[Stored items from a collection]
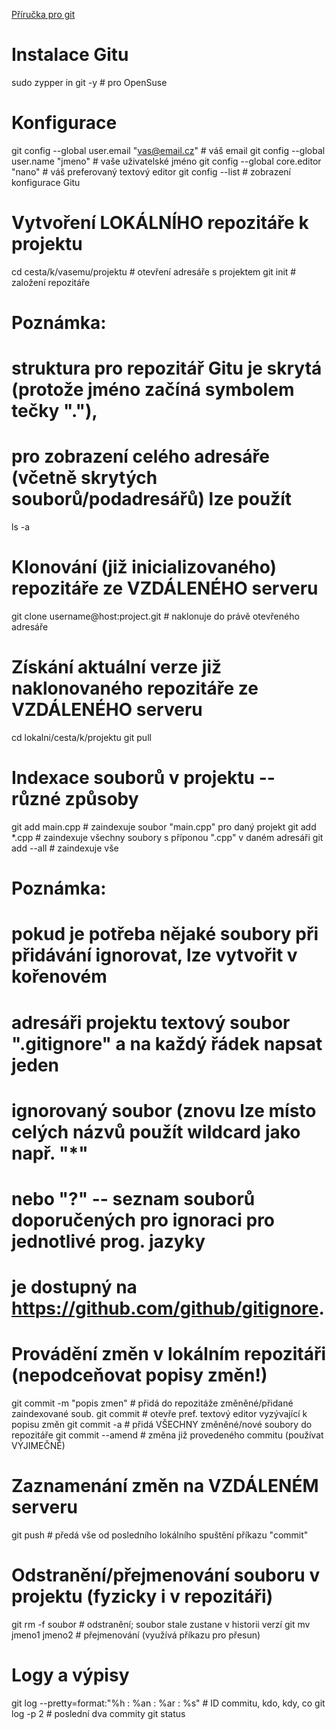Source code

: [Příručka pro git](https://knihy.nic.cz/files/nic/edice/scott_chacon_pro_git.pdf)

# Instalace Gitu
sudo zypper in git -y # pro OpenSuse

# Konfigurace
git config --global user.email "vas@email.cz" # váš email
git config --global user.name "jmeno"         # vaše uživatelské jméno
git config --global core.editor "nano"        # váš preferovaný textový editor
git config --list                             # zobrazení konfigurace Gitu

# Vytvoření LOKÁLNÍHO repozitáře k projektu
cd cesta/k/vasemu/projektu # otevření adresáře s projektem
git init                   # založení repozitáře
# Poznámka:
# struktura pro repozitář Gitu je skrytá (protože jméno začíná symbolem tečky "."),
# pro zobrazení celého adresáře (včetně skrytých souborů/podadresářů) lze použít
ls -a

# Klonování (již inicializovaného) repozitáře ze VZDÁLENÉHO serveru
git clone username@host:project.git # naklonuje do právě otevřeného adresáře

# Získání aktuální verze již naklonovaného repozitáře ze VZDÁLENÉHO serveru
cd lokalni/cesta/k/projektu
git pull

# Indexace souborů v projektu -- různé způsoby
git add main.cpp # zaindexuje soubor "main.cpp" pro daný projekt
git add *.cpp    # zaindexuje všechny soubory s příponou ".cpp" v daném adresáři
git add --all    # zaindexuje vše
# Poznámka:
# pokud je potřeba nějaké soubory při přidávání ignorovat, lze vytvořit v kořenovém
# adresáři projektu textový soubor ".gitignore" a na každý řádek napsat jeden 
# ignorovaný soubor (znovu lze místo celých názvů použít wildcard jako např. "*" 
# nebo "?" -- seznam souborů doporučených pro ignoraci pro jednotlivé prog. jazyky
# je dostupný na https://github.com/github/gitignore.

# Provádění změn v lokálním repozitáři (nepodceňovat popisy změn!)
git commit -m "popis zmen" # přidá do repozitáže změněné/přidané zaindexované soub.
git commit                 # otevře pref. textový editor vyzývající k popisu změn
git commit -a              # přidá VŠECHNY změněné/nové soubory do repozitáře
git commit --amend         # změna již provedeného commitu (používat VÝJIMEČNĚ)

# Zaznamenání změn na VZDÁLENÉM serveru
git push # předá vše od posledního lokálního spuštění příkazu "commit"

# Odstranění/přejmenování souboru v projektu (fyzicky i v repozitáři)
git rm -f soubor     # odstranění; soubor stale zustane v historii verzí
git mv jmeno1 jmeno2 # přejmenování (využívá příkazu pro přesun)

# Logy a výpisy
git log --pretty=format:"%h : %an : %ar : %s" # ID commitu, kdo, kdy, co
git log -p 2                                  # poslední dva commity
git status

### What this task involves
Beginning at the line with "git commit -m" and ending at the line with "# Odstranění/přejmenování souboru", reproduce each line of the data above exactly, and add no other lines.

### Response
git commit -m "popis zmen" # přidá do repozitáže změněné/přidané zaindexované soub.
git commit                 # otevře pref. textový editor vyzývající k popisu změn
git commit -a              # přidá VŠECHNY změněné/nové soubory do repozitáře
git commit --amend         # změna již provedeného commitu (používat VÝJIMEČNĚ)

# Zaznamenání změn na VZDÁLENÉM serveru
git push # předá vše od posledního lokálního spuštění příkazu "commit"

# Odstranění/přejmenování souboru v projektu (fyzicky i v repozitáři)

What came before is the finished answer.